Polycythaemia
Introduction
In simple terms, polycythaemia (or erythrocytosis) means an increase in red cell count, haemoglobin and packed cell volume (PCV) above the normally accepted levels. Polycythaemia due to an absolute increase in red cell mass may occur as a myeloproliferative neoplasm (polycythaemia vera (PV) ) or secondary to hypoxia or an abnormal focus of erythropoietin secretion. In ‘apparent polycythaemia’ the raised haemoglobin and PCV are not accompanied by a significantly raised red cell mass; usually the plasma volume is relatively reduced (Fig 32.1).
Fig 32.1 Red cell mass and plasma volume in normality, true polycythaemia and apparent polycythaemia.
(a) Normal red cell mass (RCM) and plasma volume (PV). (b) True polycythaemia: there is a significant increase in RCM and total blood volume. (c) Apparent polycythaemia: RCM and PV are at the upper and lower limits of the normal range with a resultant increased haematocrit.

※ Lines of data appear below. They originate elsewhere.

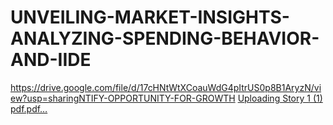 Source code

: # UNVEILING-MARKET-INSIGHTS-ANALYZING-SPENDING-BEHAVIOR-AND-IIDE
https://drive.google.com/file/d/17cHNtWtXCoauWdG4pItrUS0p8B1AryzN/view?usp=sharingNTIFY-OPPORTUNITY-FOR-GROWTH
[Uploading Story 1 (1) pdf.pdf…]()
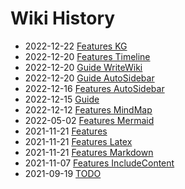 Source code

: # Wiki History

- 2022-12-22        [Features KG](/0035_Features_KG)
- 2022-12-20        [Features Timeline](/0034_Features_Timeline)
- 2022-12-20        [Guide WriteWiki](/0027_Guide_WriteWiki)
- 2022-12-20        [Guide AutoSidebar](/0026_Guide_AutoSidebar)
- 2022-12-16        [Features AutoSidebar](/0024_Features_AutoSidebar)
- 2022-12-15        [Guide](/0023_Guide)
- 2022-12-12        [Features MindMap](/0022_Features_MindMap)
- 2022-05-02        [Features Mermaid](/0020_Features_Mermaid)
- 2021-11-21        [Features](/0016_Features)
- 2021-11-21        [Features Latex](/0018_Features_Latex)
- 2021-11-21        [Features Markdown](/0017_Features_Markdown)
- 2021-11-07        [Features IncludeContent](/0013_Features_IncludeContent)
- 2021-09-19        [TODO](/0004_TODO)
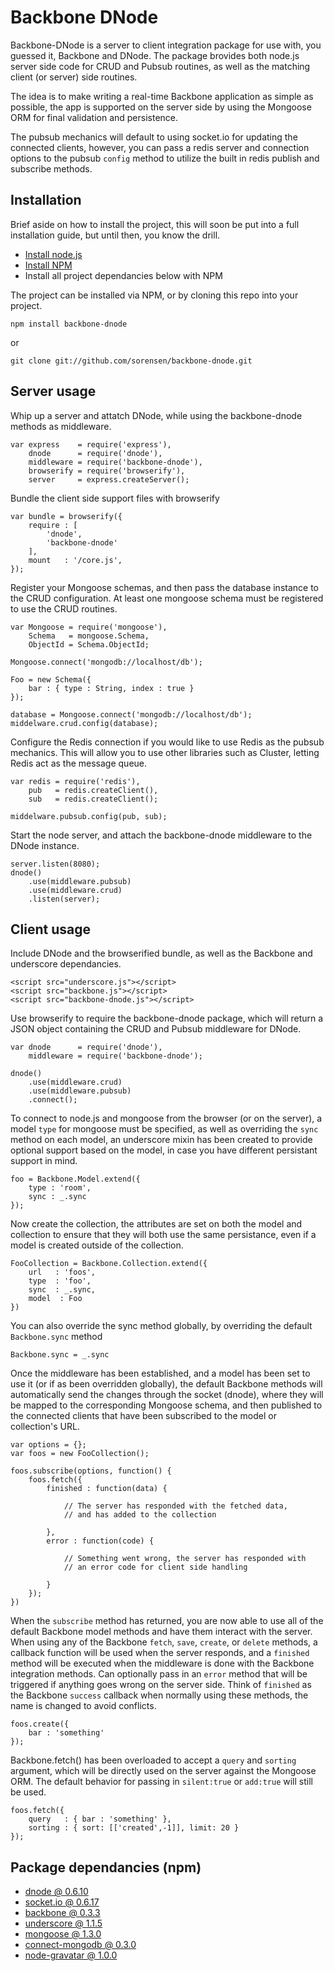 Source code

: # Backbone DNode

Backbone-DNode is a server to client integration package for use with, you guessed it, 
Backbone and DNode. The package brovides both node.js server side code for CRUD and 
Pubsub routines, as well as the matching client (or server) side routines.

The idea is to make writing a real-time Backbone application as simple as possible, 
the app is supported on the server side by using the Mongoose ORM for final validation
and persistence. 

The pubsub mechanics will default to using socket.io for updating the connected clients, 
however, you can pass a redis server and connection options to the pubsub `config` method
to utilize the built in redis publish and subscribe methods.

## Installation

Brief aside on how to install the project, this will soon be put into a full 
installation guide, but until then, you know the drill.

* [Install node.js](http://github.com/joyent/node)
* [Install NPM](http://github.com/joyent/npm)
* Install all project dependancies below with NPM

The project can be installed via NPM, or by cloning this repo into your project.

    npm install backbone-dnode

or

    git clone git://github.com/sorensen/backbone-dnode.git


## Server usage

Whip up a server and attatch DNode, while using the backbone-dnode
methods as middleware.

    var express    = require('express'),
        dnode      = require('dnode'),
        middleware = require('backbone-dnode'),
        browserify = require('browserify'),
        server     = express.createServer();

Bundle the client side support files with browserify

    var bundle = browserify({
        require : [
            'dnode',
            'backbone-dnode'
        ],
        mount   : '/core.js',
    });

Register your Mongoose schemas, and then pass the database 
instance to the CRUD configuration. At least one mongoose 
schema must be registered to use the CRUD routines.

    var Mongoose = require('mongoose'),
        Schema   = mongoose.Schema,
        ObjectId = Schema.ObjectId;

    Mongoose.connect('mongodb://localhost/db');

    Foo = new Schema({
        bar : { type : String, index : true }
    });

    database = Mongoose.connect('mongodb://localhost/db');
    middelware.crud.config(database);

Configure the Redis connection if you would like to use Redis 
as the pubsub mechanics. This will allow you to use other libraries 
such as Cluster, letting Redis act as the message queue.

    var redis = require('redis'),
        pub   = redis.createClient(),
        sub   = redis.createClient();
    
    middelware.pubsub.config(pub, sub);

Start the node server, and attach the backbone-dnode middleware
to the DNode instance.

    server.listen(8080);
    dnode()
        .use(middleware.pubsub)
        .use(middleware.crud)
        .listen(server);


## Client usage

Include DNode and the browserified bundle, as well as the Backbone and underscore 
dependancies.

    <script src="underscore.js"></script>
    <script src="backbone.js"></script>
    <script src="backbone-dnode.js"></script>


  Use browserify to require the backbone-dnode package, which will return 
  a JSON object containing the CRUD and Pubsub middleware for DNode.

    var dnode      = require('dnode'),
        middleware = require('backbone-dnode');

    dnode()
        .use(middleware.crud)
        .use(middleware.pubsub)
        .connect();


To connect to node.js and mongoose from the browser (or on the server), 
a model `type` for mongoose must be specified, as well as overriding the 
`sync` method on each model, an underscore mixin has been created to
provide optional support based on the model, in case you have different 
persistant support in mind.

    foo = Backbone.Model.extend({
        type : 'room',
        sync : _.sync
    });

Now create the collection, the attributes are set on both the model and 
collection to ensure that they will both use the same persistance, even if 
a model is created outside of the collection.
    
    FooCollection = Backbone.Collection.extend({
        url   : 'foos',
        type  : 'foo',
        sync  : _.sync,
        model  : Foo
    })

You can also override the sync method globally, by overriding 
the default `Backbone.sync` method

    Backbone.sync = _.sync

Once the middleware has been established, and a model has been set to use 
it (or if as been overridden globally), the default Backbone methods will 
automatically send the changes through the socket (dnode), where they will 
be mapped to the corresponding Mongoose schema, and then published to the 
connected clients that have been subscribed to the model or collection's URL.

    var options = {};
    var foos = new FooCollection();
    
    foos.subscribe(options, function() {
        foos.fetch({
            finished : function(data) {
            
                // The server has responded with the fetched data, 
                // and has added to the collection
                
            },
            error : function(code) {
            
                // Something went wrong, the server has responded with 
                // an error code for client side handling
            
            }
        });
    })

When the `subscribe` method has returned, you are now able to use all of the default 
Backbone model methods and have them interact with the server.  When using any of the 
Backbone `fetch`, `save`, `create`, or `delete` methods, a callback function will be 
used when the server responds, and a `finished` method will be executed when the middleware 
is done with the Backbone integration methods. Can optionally pass in an `error` method that 
will be triggered if anything goes wrong on the server side.  Think of `finished` as the 
Backbone `success` callback when normally using these methods, the name is changed to avoid 
conflicts.

    foos.create({
        bar : 'something'
    });

Backbone.fetch() has been overloaded to accept a `query` and `sorting` argument, which will be 
directly used on the server against the Mongoose ORM.  The default behavior for passing in `silent:true` 
or `add:true` will still be used.

    foos.fetch({
        query   : { bar : 'something' },
        sorting : { sort: [['created',-1]], limit: 20 }
    });

## Package dependancies (npm)

* [dnode @ 0.6.10](http://github.com/substack/dnode)
* [socket.io @ 0.6.17](http://github.com/LearnBoost/Socket.IO-node)
* [backbone @ 0.3.3](http://github.com/documentcloud/backbone)
* [underscore @ 1.1.5](http://github.com/documentcloud/underscore)
* [mongoose @ 1.3.0](http://github.com/LearnBoost/mongoose)
* [connect-mongodb @ 0.3.0](http://github.com/kcbanner/connect-mongo)
* [node-gravatar @ 1.0.0](http://github.com/arnabc/node-gravatar) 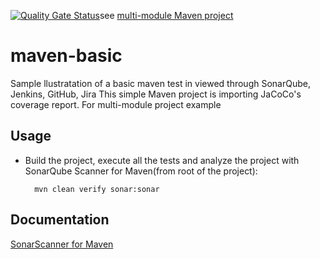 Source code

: [![Quality Gate Status](http://54.69.165.75:9000/api/project_badges/measure?project=GPC%3Agithub%3Amaven-basic&metric=alert_status)](http://54.69.165.75:9000/dashboard?id=GPC%3Agithub%3Amaven-basic)see [multi-module Maven project](../maven-multimodule/README.md)
# maven-basic
Sample llustratation of a basic maven test in viewed through SonarQube, Jenkins, GitHub, Jira
This simple Maven project is importing JaCoCo's coverage report. For multi-module project example

## Usage

* Build the project, execute all the tests and analyze the project with SonarQube Scanner for Maven(from root  of the project):

        mvn clean verify sonar:sonar

## Documentation

[SonarScanner for Maven](https://docs.sonarqube.org/latest/analysis/scan/sonarscanner-for-maven/)

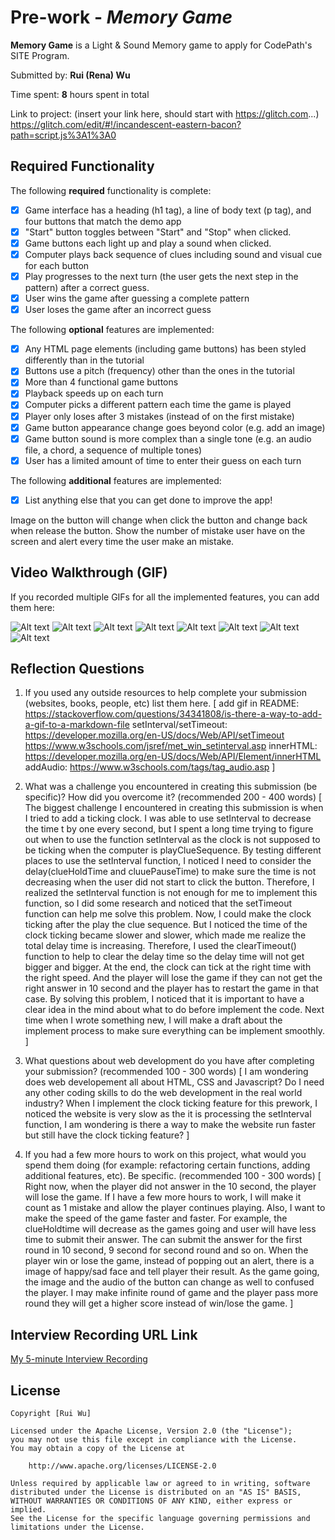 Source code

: # Pre-work - *Memory Game*

**Memory Game** is a Light & Sound Memory game to apply for CodePath's SITE Program. 

Submitted by: **Rui (Rena) Wu**

Time spent: **8** hours spent in total

Link to project: (insert your link here, should start with https://glitch.com...)
https://glitch.com/edit/#!/incandescent-eastern-bacon?path=script.js%3A1%3A0

## Required Functionality

The following **required** functionality is complete:

* [x] Game interface has a heading (h1 tag), a line of body text (p tag), and four buttons that match the demo app
* [x] "Start" button toggles between "Start" and "Stop" when clicked. 
* [x] Game buttons each light up and play a sound when clicked. 
* [x] Computer plays back sequence of clues including sound and visual cue for each button
* [x] Play progresses to the next turn (the user gets the next step in the pattern) after a correct guess. 
* [x] User wins the game after guessing a complete pattern
* [x] User loses the game after an incorrect guess

The following **optional** features are implemented:

* [x] Any HTML page elements (including game buttons) has been styled differently than in the tutorial
* [x] Buttons use a pitch (frequency) other than the ones in the tutorial
* [x] More than 4 functional game buttons
* [x] Playback speeds up on each turn
* [x] Computer picks a different pattern each time the game is played
* [x] Player only loses after 3 mistakes (instead of on the first mistake)
* [x] Game button appearance change goes beyond color (e.g. add an image)
* [x] Game button sound is more complex than a single tone (e.g. an audio file, a chord, a sequence of multiple tones)
* [x] User has a limited amount of time to enter their guess on each turn

The following **additional** features are implemented:

- [x] List anything else that you can get done to improve the app!

Image on the button will change when click the button and change back when release the button. 
Show the number of mistake user have on the screen and alert every time the user make an mistake. 

## Video Walkthrough (GIF)

If you recorded multiple GIFs for all the implemented features, you can add them here:

![Alt text](https://github.com/Juliahi123/codepath-prework/blob/main/gamelost.gif)
![Alt text](https://github.com/Juliahi123/codepath-prework/blob/main/mistake1.gif)
![Alt text](https://github.com/Juliahi123/codepath-prework/blob/main/mistake2.gif)
![Alt text](https://github.com/Juliahi123/codepath-prework/blob/main/mistake3.gif)
![Alt text](https://github.com/Juliahi123/codepath-prework/blob/main/win1.gif)
![Alt text](https://github.com/Juliahi123/codepath-prework/blob/main/win2.gif)
![Alt text](https://github.com/Juliahi123/codepath-prework/blob/main/win3.gif)
![Alt text](https://github.com/Juliahi123/codepath-prework/blob/main/showSound.gif)


## Reflection Questions
1. If you used any outside resources to help complete your submission (websites, books, people, etc) list them here. 
[
    add gif in README: https://stackoverflow.com/questions/34341808/is-there-a-way-to-add-a-gif-to-a-markdown-file
    setInterval/setTimeout: 
        https://developer.mozilla.org/en-US/docs/Web/API/setTimeout
        https://www.w3schools.com/jsref/met_win_setinterval.asp
    innerHTML: 
        https://developer.mozilla.org/en-US/docs/Web/API/Element/innerHTML
    addAudio:
        https://www.w3schools.com/tags/tag_audio.asp
]

2. What was a challenge you encountered in creating this submission (be specific)? How did you overcome it? (recommended 200 - 400 words) 
[
    The biggest challenge I encountered in creating this submission is when I tried to add a ticking clock. I was able to use setInterval to decrease the time t by one every second, but I spent a long time trying to figure out when to use the function setInterval as the clock is not supposed to be ticking when the computer is playClueSequence. 
    By testing different places to use the setInterval function, I noticed ‌I need to consider the delay(clueHoldTime and cluuePauseTime) to make sure the time is not decreasing when the user did not start to click the button. Therefore, I realized the setInterval function is not enough for me to implement this function, so I did some research and noticed that the setTimeout function can help me solve this problem. 
    Now, I could make the clock ticking after the play the clue sequence. But I noticed the time of the clock ticking became slower and slower, which made me realize the total delay time is increasing. Therefore, I used the clearTimeout() function to help to clear the delay time so the delay time will not get bigger and bigger. 
    At the end, the clock can tick at the right time with the right speed. And the player will lose the game if they can not get the right answer in 10 second and the player has to restart the game in that case.
    By solving this problem, I noticed that it is important to have a clear idea in the mind about what to do before implement the code. Next time when I wrote something new, I will make a draft about the implement process to make sure everything can be implement smoothly. 
]

3. What questions about web development do you have after completing your submission? (recommended 100 - 300 words) 
[
    I am wondering does web developement all about HTML, CSS and Javascript? Do I need any other coding skills to do the web development in the real world industry? 
    When I implement the clock ticking feature for this prework, I noticed the website is very slow as the it is processing the setInterval function, I am wondering is there a way to make the website run faster but still have the clock ticking feature? 
]

4. If you had a few more hours to work on this project, what would you spend them doing (for example: refactoring certain functions, adding additional features, etc). Be specific. (recommended 100 - 300 words) 
[
    Right now, when the player did not answer in the 10 second, the player will lose the game. If I have a few more hours to work, I will make it count as 1 mistake and allow the player continues playing. 
    Also, I want to make the speed of the game faster and faster. For example, the clueHoldtime will decrease as the games going and user will have less time to submit their answer. The can submit the answer for the first round in 10 second, 9 second for second round and so on. 
    When the player win or lose the game, instead of popping out an alert, there is a image of happy/sad face and tell player their result. 
    As the game going, the image and the audio of the button can change as well to confused the player. 
    I may make infinite round of game and the player pass more round they will get a higher score instead of win/lose the game. 
]



## Interview Recording URL Link

[My 5-minute Interview Recording](your-link-here)


## License

    Copyright [Rui Wu]

    Licensed under the Apache License, Version 2.0 (the "License");
    you may not use this file except in compliance with the License.
    You may obtain a copy of the License at

        http://www.apache.org/licenses/LICENSE-2.0

    Unless required by applicable law or agreed to in writing, software
    distributed under the License is distributed on an "AS IS" BASIS,
    WITHOUT WARRANTIES OR CONDITIONS OF ANY KIND, either express or implied.
    See the License for the specific language governing permissions and
    limitations under the License.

An approach to the patient with polycythaemia
The initial decision to investigate further is taken on the basis of a persisting raised PCV (haematocrit) or haemoglobin level. If true polycythaemia is confirmed by measurement of red cell mass and plasma volume then the next step is to determine whether this is primary or secondary. The full sequence of investigations is not required in all cases. For example, in a patient with known respiratory disease causing chronic hypoxia, a degree of polycythaemia is predictable and does not require investigation (Fig 32.2).
Clinical syndromes
Clinical features. The raised red cell mass and total blood volume with associated hyperviscosity causes the symptoms and signs of the disease. Common complaints include headaches, dizziness, lethargy, sweating and pruritus (the latter particularly after a hot bath). Most importantly, there is an increased risk of arterial and venous thrombosis, particularly strokes. Paradoxically, a combination of hyperviscosity and platelet dysfunction may cause a bleeding tendency. The increased cell turnover can lead to gout (Fig 32.3). Patients are characteristically plethoric and may have rosacea (Fig 32.4). Palpable splenomegaly may be present.